--- Goal of the exercise ---
Note each line of the entries that includes "hermes". Then copy those lines.

--- Rendered images with source text ---
>>
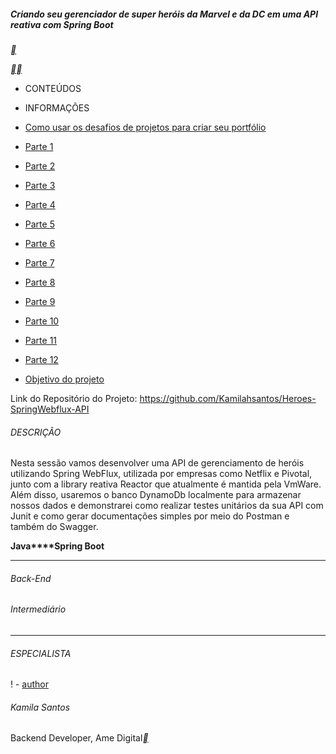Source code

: ##### Criando seu gerenciador de super heróis da Marvel e da DC em uma API reativa com Spring Boot

[**](https://hermes.digitalinnovation.one/lab_projects/files/04a35063-8bd5-45b4-aafa-d84c9d4004b4.zip)

[**](https://web.dio.me/lab/criando-seu-gerenciador-de-super-herois-da-marvel-e-da-dc-em-uma-api-reativa-com-spring-boot/learning/82d5791a-c271-4f34-92d4-76364a05d497)[**](https://web.dio.me/lab/criando-seu-gerenciador-de-super-herois-da-marvel-e-da-dc-em-uma-api-reativa-com-spring-boot/learning/e2ebca48-3591-46ae-afb2-aadde20badbe)



- CONTEÚDOS
- INFORMAÇÕES

-  [Como usar os desafios de projetos para criar seu portfólio](https://web.dio.me/lab/criando-seu-gerenciador-de-super-herois-da-marvel-e-da-dc-em-uma-api-reativa-com-spring-boot/learning/82d5791a-c271-4f34-92d4-76364a05d497) 
-  [Parte 1](https://web.dio.me/lab/criando-seu-gerenciador-de-super-herois-da-marvel-e-da-dc-em-uma-api-reativa-com-spring-boot/learning/35399269-a843-4b72-a72d-a26db0d4170c) 
-  [Parte 2](https://web.dio.me/lab/criando-seu-gerenciador-de-super-herois-da-marvel-e-da-dc-em-uma-api-reativa-com-spring-boot/learning/e2ebca48-3591-46ae-afb2-aadde20badbe) 
-  [Parte 3](https://web.dio.me/lab/criando-seu-gerenciador-de-super-herois-da-marvel-e-da-dc-em-uma-api-reativa-com-spring-boot/learning/e6e84970-b067-40cc-a312-aff6d685c2d7) 
-  [Parte 4](https://web.dio.me/lab/criando-seu-gerenciador-de-super-herois-da-marvel-e-da-dc-em-uma-api-reativa-com-spring-boot/learning/6d704d4c-93bd-48cb-9c49-b01805729eb7) 
-  [Parte 5](https://web.dio.me/lab/criando-seu-gerenciador-de-super-herois-da-marvel-e-da-dc-em-uma-api-reativa-com-spring-boot/learning/c3826732-f4c0-4c84-92f9-6aea229626de) 
-  [Parte 6](https://web.dio.me/lab/criando-seu-gerenciador-de-super-herois-da-marvel-e-da-dc-em-uma-api-reativa-com-spring-boot/learning/017d71df-2dd7-4c37-b681-f25a2f92fcaa) 
-  [Parte 7](https://web.dio.me/lab/criando-seu-gerenciador-de-super-herois-da-marvel-e-da-dc-em-uma-api-reativa-com-spring-boot/learning/5ee1f0be-7adf-4aff-b828-bb765ad5ac33) 
-  [Parte 8](https://web.dio.me/lab/criando-seu-gerenciador-de-super-herois-da-marvel-e-da-dc-em-uma-api-reativa-com-spring-boot/learning/f2234bb7-87e1-4bca-863f-68f81190d59c) 
-  [Parte 9](https://web.dio.me/lab/criando-seu-gerenciador-de-super-herois-da-marvel-e-da-dc-em-uma-api-reativa-com-spring-boot/learning/876d0536-6c4e-4119-9967-edb0c540f8bc) 
-  [Parte 10](https://web.dio.me/lab/criando-seu-gerenciador-de-super-herois-da-marvel-e-da-dc-em-uma-api-reativa-com-spring-boot/learning/8ebc5684-4477-4815-8a81-768fb3e08578) 
-  [Parte 11](https://web.dio.me/lab/criando-seu-gerenciador-de-super-herois-da-marvel-e-da-dc-em-uma-api-reativa-com-spring-boot/learning/8a67c433-3b9a-45d0-9a7e-2d40328e262b) 
-  [Parte 12](https://web.dio.me/lab/criando-seu-gerenciador-de-super-herois-da-marvel-e-da-dc-em-uma-api-reativa-com-spring-boot/learning/ae7b03fd-bfde-46d4-99b3-ed86792c17e1) 
-  [Objetivo do projeto](https://web.dio.me/lab/criando-seu-gerenciador-de-super-herois-da-marvel-e-da-dc-em-uma-api-reativa-com-spring-boot/learning/6b578cd6-87c5-4983-9c50-772519b375ce)

Link do Repositório do Projeto: https://github.com/Kamilahsantos/Heroes-SpringWebflux-API

###### DESCRIÇÃO

Nesta sessão vamos desenvolver uma API de gerenciamento de heróis utilizando Spring WebFlux, utilizada por empresas como Netflix e Pivotal, junto com a library reativa Reactor que atualmente é mantida pela VmWare. Além disso, usaremos o banco DynamoDb localmente para armazenar nossos dados e demonstrarei como realizar testes unitários da sua API com Junit e como gerar documentações simples por meio do Postman e também do Swagger.

**Java****Spring Boot**

------

###### Back-End

###### Intermediário

------

###### ESPECIALISTA

! -  [author](https://hermes.digitalinnovation.one/users/author/photos/833d9149-3537-4f7b-ab58-885efef03cf2.jpg)

###### Kamila Santos

Backend Developer, Ame Digital[**](https://www.linkedin.com/in/kamila-santos-oliveira/)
<<
--- Finished exercise ---
[**](https://hermes.digitalinnovation.one/lab_projects/files/04a35063-8bd5-45b4-aafa-d84c9d4004b4.zip)
! -  [author](https://hermes.digitalinnovation.one/users/author/photos/833d9149-3537-4f7b-ab58-885efef03cf2.jpg)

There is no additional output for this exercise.